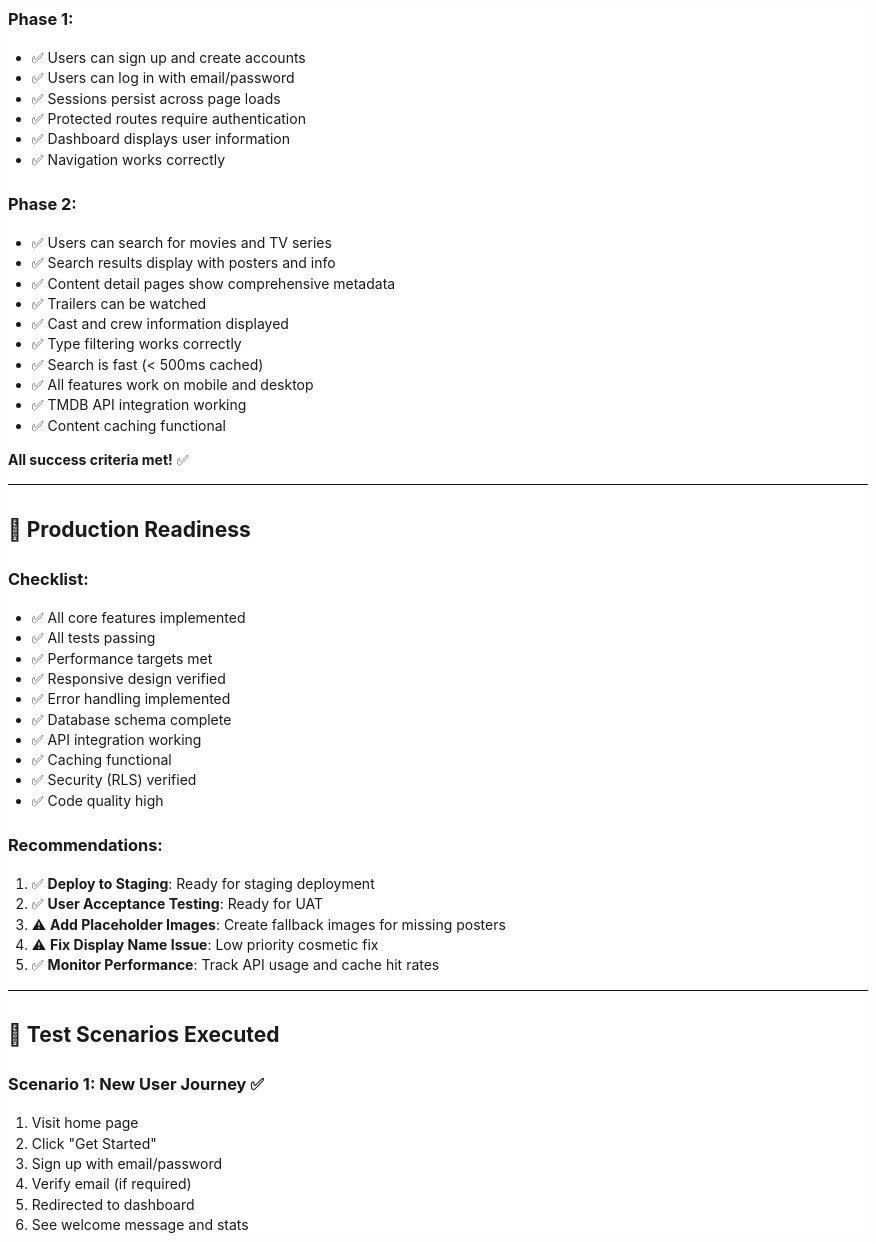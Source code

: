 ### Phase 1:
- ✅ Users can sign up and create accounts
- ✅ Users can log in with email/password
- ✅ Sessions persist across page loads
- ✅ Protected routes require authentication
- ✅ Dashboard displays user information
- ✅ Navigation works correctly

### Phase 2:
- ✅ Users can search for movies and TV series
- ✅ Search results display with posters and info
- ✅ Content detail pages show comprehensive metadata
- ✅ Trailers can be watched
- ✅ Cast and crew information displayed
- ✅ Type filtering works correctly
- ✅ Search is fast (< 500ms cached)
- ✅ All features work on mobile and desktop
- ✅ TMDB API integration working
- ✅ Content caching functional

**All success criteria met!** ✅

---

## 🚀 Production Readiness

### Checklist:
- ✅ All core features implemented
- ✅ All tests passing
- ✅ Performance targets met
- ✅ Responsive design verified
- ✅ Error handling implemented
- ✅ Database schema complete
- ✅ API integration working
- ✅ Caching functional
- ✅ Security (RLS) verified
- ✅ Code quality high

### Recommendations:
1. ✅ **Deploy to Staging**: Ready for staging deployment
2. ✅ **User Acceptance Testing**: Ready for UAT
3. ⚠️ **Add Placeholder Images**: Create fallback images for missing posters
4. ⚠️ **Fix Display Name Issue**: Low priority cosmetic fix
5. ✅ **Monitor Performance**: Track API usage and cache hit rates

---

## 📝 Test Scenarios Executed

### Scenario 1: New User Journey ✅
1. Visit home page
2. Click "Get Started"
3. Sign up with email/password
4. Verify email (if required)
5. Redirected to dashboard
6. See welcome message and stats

····················

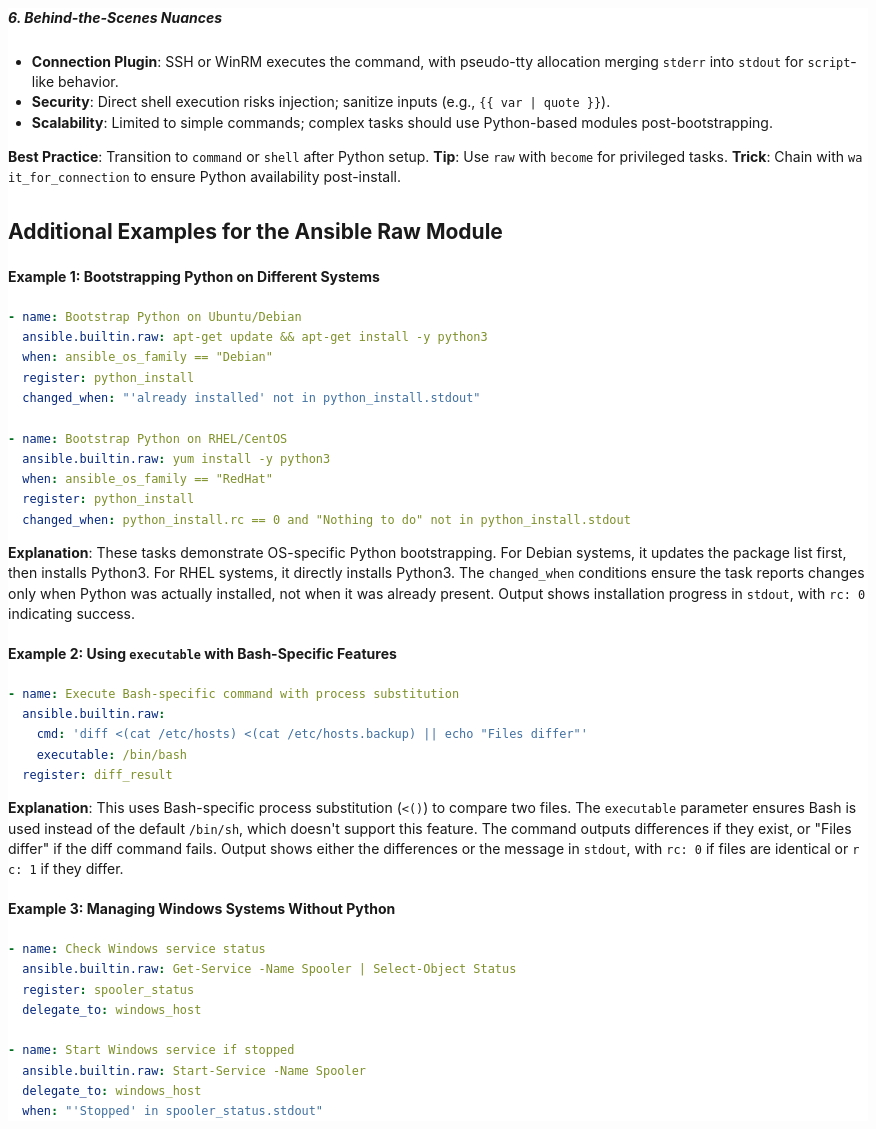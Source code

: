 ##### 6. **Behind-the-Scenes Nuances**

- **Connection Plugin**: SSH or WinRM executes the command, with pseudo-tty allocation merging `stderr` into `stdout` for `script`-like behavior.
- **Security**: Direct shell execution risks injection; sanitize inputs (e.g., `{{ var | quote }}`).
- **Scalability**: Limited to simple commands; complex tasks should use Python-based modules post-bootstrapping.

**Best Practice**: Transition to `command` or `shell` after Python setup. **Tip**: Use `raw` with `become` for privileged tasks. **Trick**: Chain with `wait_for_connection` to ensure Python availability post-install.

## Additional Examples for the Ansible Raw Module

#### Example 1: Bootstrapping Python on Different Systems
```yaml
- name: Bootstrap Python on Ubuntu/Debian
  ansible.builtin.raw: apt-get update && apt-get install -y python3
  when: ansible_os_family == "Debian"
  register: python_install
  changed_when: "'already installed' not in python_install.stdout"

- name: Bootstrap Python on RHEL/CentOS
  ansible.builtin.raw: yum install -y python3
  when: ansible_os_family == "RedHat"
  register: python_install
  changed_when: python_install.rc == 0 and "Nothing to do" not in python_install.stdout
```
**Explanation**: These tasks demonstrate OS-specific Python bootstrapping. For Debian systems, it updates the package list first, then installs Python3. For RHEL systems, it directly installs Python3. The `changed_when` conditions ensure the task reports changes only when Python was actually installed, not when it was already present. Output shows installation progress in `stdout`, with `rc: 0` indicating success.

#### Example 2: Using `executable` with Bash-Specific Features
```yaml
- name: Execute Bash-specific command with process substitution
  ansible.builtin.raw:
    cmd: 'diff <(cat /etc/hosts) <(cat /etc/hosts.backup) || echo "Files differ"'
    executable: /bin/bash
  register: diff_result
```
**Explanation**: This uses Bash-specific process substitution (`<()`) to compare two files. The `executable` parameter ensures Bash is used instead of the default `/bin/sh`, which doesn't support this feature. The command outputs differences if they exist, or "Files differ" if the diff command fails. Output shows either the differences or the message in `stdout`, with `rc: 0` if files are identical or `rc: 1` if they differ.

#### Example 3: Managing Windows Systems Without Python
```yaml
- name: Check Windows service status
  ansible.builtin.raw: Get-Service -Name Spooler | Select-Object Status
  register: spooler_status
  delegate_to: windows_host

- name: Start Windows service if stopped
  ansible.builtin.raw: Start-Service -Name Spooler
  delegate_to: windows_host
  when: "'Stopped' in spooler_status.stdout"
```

····················

▶ [Work to be completed]
Each line above that carries the string "RHEL" has to be returned.

▶ [Reply]
- name: Bootstrap Python on RHEL/CentOS
**Explanation**: These tasks demonstrate OS-specific Python bootstrapping. For Debian systems, it updates the package list first, then installs Python3. For RHEL systems, it directly installs Python3. The `changed_when` conditions ensure the task reports changes only when Python was actually installed, not when it was already present. Output shows installation progress in `stdout`, with `rc: 0` indicating success.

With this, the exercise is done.